Having the bot be "creative" is actually an interesting proposition. We currently do not focus on it, since the majority of our customers want the bot to be predictable and not hallucinate.
congrats on launching! how are ya'll managing evals?
Thanks! We provide eval templates that can be applied on specific stages or the whole conversation. Users can specify their own evals that can be as granular as they'd like. We're also working on conversation simulation feature that lets users quickly iterate on evals via simulating previous real conversations and seeing if the eval output aligns with human judgement.
P.S. Arkadiy is locked out of his HN account due to the anti-procrastination settings. HN team, can you plz help? :)
Is this comparable to VAPI?
Comparable in some aspects. Their focus is dev-tooling, while we are a mid-market and enterprise solution, geared towards enabling non-technical users at those companies, by using our tools, to easily create voice AI agents for customer service, lead qualification and ops use cases
what does the feedback loop look like to your agents - wonder how hard it will be to generalize metrics across these agents!

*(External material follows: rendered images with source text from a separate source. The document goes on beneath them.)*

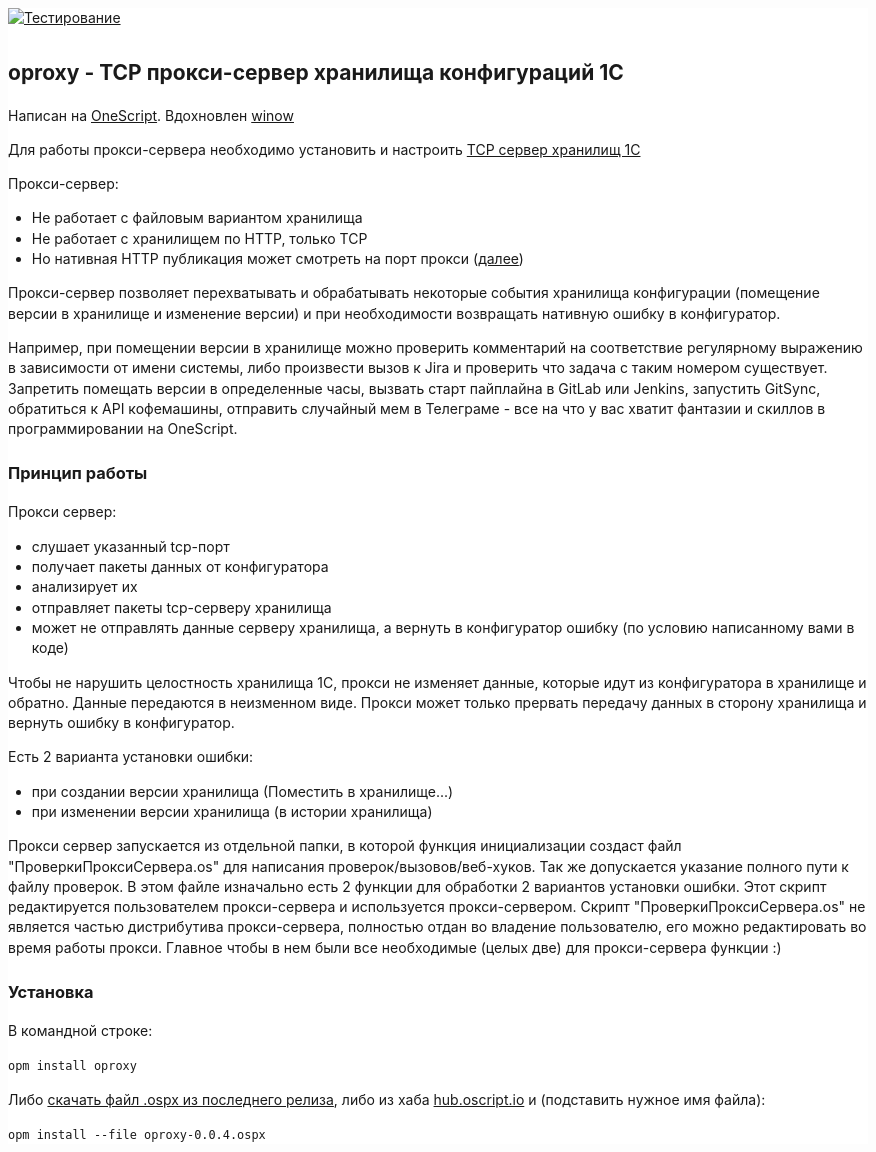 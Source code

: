 [![Тестирование](https://github.com/infina15/oproxy/actions/workflows/test.yml/badge.svg?branch=master)](https://github.com/infina15/oproxy/actions/workflows/test.yml)
## oproxy - TCP прокси-сервер хранилища конфигураций 1С

Написан на [OneScript](https://github.com/EvilBeaver/OneScript). Вдохновлен [winow](https://github.com/autumn-library/winow)

Для работы прокси-сервера необходимо установить и настроить [TCP сервер хранилищ 1С](https://wiseadvice-it.ru/o-kompanii/blog/articles/hranilishhe-konfiguracii-v-1s-8-3-ustanovka-i-nastroika/)

Прокси-сервер:
- Не работает с файловым вариантом хранилища
- Не работает с хранилищем по HTTP, только TCP
- Но нативная HTTP публикация может смотреть на порт прокси ([далее](#http_link))

Прокси-сервер позволяет перехватывать и обрабатывать некоторые события хранилища конфигурации (помещение версии в хранилище и изменение версии) и при необходимости возвращать нативную ошибку в конфигуратор.

Например, при помещении версии в хранилище можно проверить комментарий на соответствие регулярному выражению в зависимости от имени системы, либо произвести вызов к Jira и проверить что задача с таким номером существует. Запретить помещать версии в определенные часы, вызвать старт пайплайна в GitLab или Jenkins, запустить GitSync, обратиться к API кофемашины, отправить случайный мем в Телеграме - все на что у вас хватит фантазии и скиллов в программировании на OneScript.

### Принцип работы
Прокси сервер:
- слушает указанный tcp-порт
- получает пакеты данных от конфигуратора
- анализирует их
- отправляет пакеты tcp-серверу хранилища
- может не отправлять данные серверу хранилища, а вернуть в конфигуратор ошибку (по условию написанному вами в коде)

Чтобы не нарушить целостность хранилища 1С, прокси не изменяет данные, которые идут из конфигуратора в хранилище и обратно. Данные передаются в неизменном виде. Прокси может только прервать передачу данных в сторону хранилища и вернуть ошибку в конфигуратор.

Есть 2 варианта установки ошибки:
- при создании версии хранилища (Поместить в хранилище...)
- при изменении версии хранилища (в истории хранилища)

Прокси сервер запускается из отдельной папки, в которой функция инициализации создаст файл "ПроверкиПроксиСервера.os" для написания проверок/вызовов/веб-хуков. Так же допускается указание полного пути к файлу проверок. В этом файле изначально есть 2 функции для обработки 2 вариантов установки ошибки. Этот скрипт редактируется пользователем прокси-сервера и используется прокси-сервером. Скрипт "ПроверкиПроксиСервера.os" не является частью дистрибутива прокси-сервера, полностью отдан во владение пользователю, его можно редактировать во время работы прокси. Главное чтобы в нем были все необходимые (целых две) для прокси-сервера функции :)

### Установка
В командной строке:
```
opm install oproxy
```
Либо [скачать файл .ospx из последнего релиза](https://github.com/infina15/oproxy/releases/latest), либо из хаба [hub.oscript.io](https://hub.oscript.io/package/oproxy) и (подставить нужное имя файла):
```
opm install --file oproxy-0.0.4.ospx
```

feedback is generated based on evals. example: eval: function foo wasn't triggered even though [...]
feedback (exaggerated): 1. change stage prompt 2. change function description 3. add extra instructions to the end of the context
metrics are easy to generalize (e.g. call transfer rate), but baseline is different for each agent, so we're interpreting only the changes, not the absolute values (in the context of self-improvement).
What framework did you use for flow building?
We are using Vercel
Have you tried your solution in noisy environments? Like a call to a person in a restaurant.
Noisy is ok, but it doesn't work that well when there are multiple clear speakers and not much noise. We are planning to add speaker diarization to address this.